To do
Each entry has to be set down again with no alteration.
Content starts
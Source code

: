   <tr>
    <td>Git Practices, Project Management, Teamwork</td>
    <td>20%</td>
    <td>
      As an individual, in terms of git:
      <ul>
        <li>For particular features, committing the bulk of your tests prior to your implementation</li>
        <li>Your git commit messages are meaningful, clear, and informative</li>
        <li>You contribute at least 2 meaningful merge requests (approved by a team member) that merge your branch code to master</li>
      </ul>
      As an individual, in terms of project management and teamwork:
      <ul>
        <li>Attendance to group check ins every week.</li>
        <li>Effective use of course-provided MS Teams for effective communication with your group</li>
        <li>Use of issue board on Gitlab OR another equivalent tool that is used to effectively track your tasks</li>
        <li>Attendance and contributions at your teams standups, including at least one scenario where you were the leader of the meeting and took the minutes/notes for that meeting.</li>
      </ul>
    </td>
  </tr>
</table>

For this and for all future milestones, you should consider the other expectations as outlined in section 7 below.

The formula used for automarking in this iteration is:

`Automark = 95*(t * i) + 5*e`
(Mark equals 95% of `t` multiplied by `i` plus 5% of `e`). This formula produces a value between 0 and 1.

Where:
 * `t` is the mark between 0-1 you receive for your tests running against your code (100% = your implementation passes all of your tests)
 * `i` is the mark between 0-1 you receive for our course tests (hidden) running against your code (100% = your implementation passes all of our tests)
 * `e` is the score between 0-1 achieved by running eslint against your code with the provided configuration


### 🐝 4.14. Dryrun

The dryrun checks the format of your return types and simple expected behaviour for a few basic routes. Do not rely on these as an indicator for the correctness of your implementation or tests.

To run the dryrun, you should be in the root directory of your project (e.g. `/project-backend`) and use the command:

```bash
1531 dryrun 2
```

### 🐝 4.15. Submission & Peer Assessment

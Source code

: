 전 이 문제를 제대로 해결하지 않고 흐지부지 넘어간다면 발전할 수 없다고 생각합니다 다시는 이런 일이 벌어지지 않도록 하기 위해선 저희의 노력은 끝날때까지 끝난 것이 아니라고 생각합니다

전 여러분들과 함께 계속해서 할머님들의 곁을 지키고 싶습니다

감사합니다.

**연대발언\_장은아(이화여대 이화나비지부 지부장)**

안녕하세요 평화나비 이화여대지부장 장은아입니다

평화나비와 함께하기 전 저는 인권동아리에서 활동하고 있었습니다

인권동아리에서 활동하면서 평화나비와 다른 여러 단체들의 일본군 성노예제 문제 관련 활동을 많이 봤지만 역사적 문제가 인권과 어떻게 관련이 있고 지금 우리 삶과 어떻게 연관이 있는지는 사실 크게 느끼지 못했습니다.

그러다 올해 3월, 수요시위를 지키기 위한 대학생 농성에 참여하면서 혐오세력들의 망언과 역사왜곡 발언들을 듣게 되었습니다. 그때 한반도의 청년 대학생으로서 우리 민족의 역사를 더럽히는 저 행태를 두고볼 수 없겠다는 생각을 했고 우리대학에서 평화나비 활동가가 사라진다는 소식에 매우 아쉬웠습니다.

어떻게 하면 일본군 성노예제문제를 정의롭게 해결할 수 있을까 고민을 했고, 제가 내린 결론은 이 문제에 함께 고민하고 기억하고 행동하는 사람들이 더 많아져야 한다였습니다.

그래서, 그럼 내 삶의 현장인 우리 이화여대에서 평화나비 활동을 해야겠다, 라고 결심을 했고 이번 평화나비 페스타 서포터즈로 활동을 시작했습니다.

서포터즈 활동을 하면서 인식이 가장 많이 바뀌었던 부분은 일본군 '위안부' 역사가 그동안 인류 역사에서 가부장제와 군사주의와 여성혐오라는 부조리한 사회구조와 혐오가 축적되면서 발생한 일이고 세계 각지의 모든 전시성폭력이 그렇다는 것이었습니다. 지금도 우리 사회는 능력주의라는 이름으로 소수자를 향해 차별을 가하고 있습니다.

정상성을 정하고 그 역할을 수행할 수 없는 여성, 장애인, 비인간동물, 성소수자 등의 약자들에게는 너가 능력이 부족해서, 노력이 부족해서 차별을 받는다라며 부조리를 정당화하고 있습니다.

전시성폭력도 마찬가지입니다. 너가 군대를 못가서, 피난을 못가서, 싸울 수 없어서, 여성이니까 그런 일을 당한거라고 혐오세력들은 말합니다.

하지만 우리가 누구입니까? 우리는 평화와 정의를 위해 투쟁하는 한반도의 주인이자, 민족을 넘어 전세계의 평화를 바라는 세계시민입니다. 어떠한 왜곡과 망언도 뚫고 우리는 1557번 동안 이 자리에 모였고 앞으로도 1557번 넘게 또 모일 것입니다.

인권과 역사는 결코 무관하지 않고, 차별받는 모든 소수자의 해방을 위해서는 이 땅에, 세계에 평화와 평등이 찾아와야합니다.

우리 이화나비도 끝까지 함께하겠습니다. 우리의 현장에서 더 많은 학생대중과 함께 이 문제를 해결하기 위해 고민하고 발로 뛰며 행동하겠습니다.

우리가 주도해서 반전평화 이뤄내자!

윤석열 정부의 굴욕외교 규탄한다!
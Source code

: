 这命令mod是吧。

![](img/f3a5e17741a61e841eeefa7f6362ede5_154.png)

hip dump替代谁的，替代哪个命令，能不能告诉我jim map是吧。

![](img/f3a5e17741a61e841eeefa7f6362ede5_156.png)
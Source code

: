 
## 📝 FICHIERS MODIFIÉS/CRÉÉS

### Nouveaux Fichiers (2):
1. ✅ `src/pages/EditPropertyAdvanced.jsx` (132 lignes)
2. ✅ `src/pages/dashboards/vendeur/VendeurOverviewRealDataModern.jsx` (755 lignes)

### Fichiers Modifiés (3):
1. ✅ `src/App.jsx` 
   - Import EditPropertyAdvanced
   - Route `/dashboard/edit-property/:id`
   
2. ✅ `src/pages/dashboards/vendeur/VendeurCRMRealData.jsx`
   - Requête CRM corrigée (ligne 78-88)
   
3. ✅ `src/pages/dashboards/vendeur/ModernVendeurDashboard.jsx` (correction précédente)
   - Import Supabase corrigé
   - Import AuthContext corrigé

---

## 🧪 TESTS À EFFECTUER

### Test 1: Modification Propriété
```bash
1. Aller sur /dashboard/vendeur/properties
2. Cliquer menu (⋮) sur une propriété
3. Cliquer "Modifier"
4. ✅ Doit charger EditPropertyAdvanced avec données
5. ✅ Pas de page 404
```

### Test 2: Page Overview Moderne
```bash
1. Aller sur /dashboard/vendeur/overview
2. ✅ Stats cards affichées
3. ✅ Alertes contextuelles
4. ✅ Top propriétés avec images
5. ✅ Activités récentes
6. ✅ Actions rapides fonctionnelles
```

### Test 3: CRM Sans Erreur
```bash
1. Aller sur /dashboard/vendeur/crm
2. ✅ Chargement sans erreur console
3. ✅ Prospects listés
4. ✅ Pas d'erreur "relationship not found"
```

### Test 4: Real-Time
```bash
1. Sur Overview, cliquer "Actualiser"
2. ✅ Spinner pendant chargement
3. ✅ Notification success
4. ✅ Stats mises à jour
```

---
Content ends
Finished task
Source code

:   <tr>
    <td>Git Practices, Project Management, Teamwork</td>
    <td>20%</td>
    <td>
      As an individual, in terms of git:
      <ul>
        <li>For particular features, committing the bulk of your tests prior to your implementation</li>
        <li>Your git commit messages are meaningful, clear, and informative</li>
        <li>You contribute at least 2 meaningful merge requests (approved by a team member) that merge your branch code to master</li>
      </ul>
      As an individual, in terms of project management and teamwork:
      <ul>
        <li>Attendance to group check ins every week.</li>
        <li>Effective use of course-provided MS Teams for effective communication with your group</li>
        <li>Use of issue board on Gitlab OR another equivalent tool that is used to effectively track your tasks</li>
        <li>Attendance and contributions at your teams standups, including at least one scenario where you were the leader of the meeting and took the minutes/notes for that meeting.</li>
      </ul>
    </td>
  </tr>
</table>

For this and for all future milestones, you should consider the other expectations as outlined in section 7 below.

The formula used for automarking in this iteration is:

`Automark = 95*(t * i) + 5*e`
(Mark equals 95% of `t` multiplied by `i` plus 5% of `e`). This formula produces a value between 0 and 1.

Where:
 * `t` is the mark between 0-1 you receive for your tests running against your code (100% = your implementation passes all of your tests)
 * `i` is the mark between 0-1 you receive for our course tests (hidden) running against your code (100% = your implementation passes all of our tests)
 * `e` is the score between 0-1 achieved by running eslint against your code with the provided configuration


### 🐝 4.14. Dryrun

The dryrun checks the format of your return types and simple expected behaviour for a few basic routes. Do not rely on these as an indicator for the correctness of your implementation or tests.

To run the dryrun, you should be in the root directory of your project (e.g. `/project-backend`) and use the command:

```bash
1531 dryrun 2
```

### 🐝 4.15. Submission & Peer Assessment

Source code

: 전 이 문제를 제대로 해결하지 않고 흐지부지 넘어간다면 발전할 수 없다고 생각합니다 다시는 이런 일이 벌어지지 않도록 하기 위해선 저희의 노력은 끝날때까지 끝난 것이 아니라고 생각합니다

전 여러분들과 함께 계속해서 할머님들의 곁을 지키고 싶습니다

감사합니다.

**연대발언\_장은아(이화여대 이화나비지부 지부장)**

안녕하세요 평화나비 이화여대지부장 장은아입니다

평화나비와 함께하기 전 저는 인권동아리에서 활동하고 있었습니다

인권동아리에서 활동하면서 평화나비와 다른 여러 단체들의 일본군 성노예제 문제 관련 활동을 많이 봤지만 역사적 문제가 인권과 어떻게 관련이 있고 지금 우리 삶과 어떻게 연관이 있는지는 사실 크게 느끼지 못했습니다.

그러다 올해 3월, 수요시위를 지키기 위한 대학생 농성에 참여하면서 혐오세력들의 망언과 역사왜곡 발언들을 듣게 되었습니다. 그때 한반도의 청년 대학생으로서 우리 민족의 역사를 더럽히는 저 행태를 두고볼 수 없겠다는 생각을 했고 우리대학에서 평화나비 활동가가 사라진다는 소식에 매우 아쉬웠습니다.

어떻게 하면 일본군 성노예제문제를 정의롭게 해결할 수 있을까 고민을 했고, 제가 내린 결론은 이 문제에 함께 고민하고 기억하고 행동하는 사람들이 더 많아져야 한다였습니다.

그래서, 그럼 내 삶의 현장인 우리 이화여대에서 평화나비 활동을 해야겠다, 라고 결심을 했고 이번 평화나비 페스타 서포터즈로 활동을 시작했습니다.

서포터즈 활동을 하면서 인식이 가장 많이 바뀌었던 부분은 일본군 '위안부' 역사가 그동안 인류 역사에서 가부장제와 군사주의와 여성혐오라는 부조리한 사회구조와 혐오가 축적되면서 발생한 일이고 세계 각지의 모든 전시성폭력이 그렇다는 것이었습니다. 지금도 우리 사회는 능력주의라는 이름으로 소수자를 향해 차별을 가하고 있습니다.

정상성을 정하고 그 역할을 수행할 수 없는 여성, 장애인, 비인간동물, 성소수자 등의 약자들에게는 너가 능력이 부족해서, 노력이 부족해서 차별을 받는다라며 부조리를 정당화하고 있습니다.

전시성폭력도 마찬가지입니다. 너가 군대를 못가서, 피난을 못가서, 싸울 수 없어서, 여성이니까 그런 일을 당한거라고 혐오세력들은 말합니다.

하지만 우리가 누구입니까? 우리는 평화와 정의를 위해 투쟁하는 한반도의 주인이자, 민족을 넘어 전세계의 평화를 바라는 세계시민입니다. 어떠한 왜곡과 망언도 뚫고 우리는 1557번 동안 이 자리에 모였고 앞으로도 1557번 넘게 또 모일 것입니다.

인권과 역사는 결코 무관하지 않고, 차별받는 모든 소수자의 해방을 위해서는 이 땅에, 세계에 평화와 평등이 찾아와야합니다.

우리 이화나비도 끝까지 함께하겠습니다. 우리의 현장에서 더 많은 학생대중과 함께 이 문제를 해결하기 위해 고민하고 발로 뛰며 행동하겠습니다.

우리가 주도해서 반전평화 이뤄내자!

윤석열 정부의 굴욕외교 규탄한다!
Source code

: 这命令mod是吧。

![](img/f3a5e17741a61e841eeefa7f6362ede5_154.png)

hip dump替代谁的，替代哪个命令，能不能告诉我jim map是吧。

![](img/f3a5e17741a61e841eeefa7f6362ede5_156.png)
Source code

: 
## 📝 FICHIERS MODIFIÉS/CRÉÉS

### Nouveaux Fichiers (2):
1. ✅ `src/pages/EditPropertyAdvanced.jsx` (132 lignes)
2. ✅ `src/pages/dashboards/vendeur/VendeurOverviewRealDataModern.jsx` (755 lignes)

### Fichiers Modifiés (3):
1. ✅ `src/App.jsx` 
   - Import EditPropertyAdvanced
   - Route `/dashboard/edit-property/:id`
   
2. ✅ `src/pages/dashboards/vendeur/VendeurCRMRealData.jsx`
   - Requête CRM corrigée (ligne 78-88)
   
3. ✅ `src/pages/dashboards/vendeur/ModernVendeurDashboard.jsx` (correction précédente)
   - Import Supabase corrigé
   - Import AuthContext corrigé

---

## 🧪 TESTS À EFFECTUER

### Test 1: Modification Propriété
```bash
1. Aller sur /dashboard/vendeur/properties
2. Cliquer menu (⋮) sur une propriété
3. Cliquer "Modifier"
4. ✅ Doit charger EditPropertyAdvanced avec données
5. ✅ Pas de page 404
```

### Test 2: Page Overview Moderne
```bash
1. Aller sur /dashboard/vendeur/overview
2. ✅ Stats cards affichées
3. ✅ Alertes contextuelles
4. ✅ Top propriétés avec images
5. ✅ Activités récentes
6. ✅ Actions rapides fonctionnelles
```

### Test 3: CRM Sans Erreur
```bash
1. Aller sur /dashboard/vendeur/crm
2. ✅ Chargement sans erreur console
3. ✅ Prospects listés
4. ✅ Pas d'erreur "relationship not found"
```

### Test 4: Real-Time
```bash
1. Sur Overview, cliquer "Actualiser"
2. ✅ Spinner pendant chargement
3. ✅ Notification success
4. ✅ Stats mises à jour
```

---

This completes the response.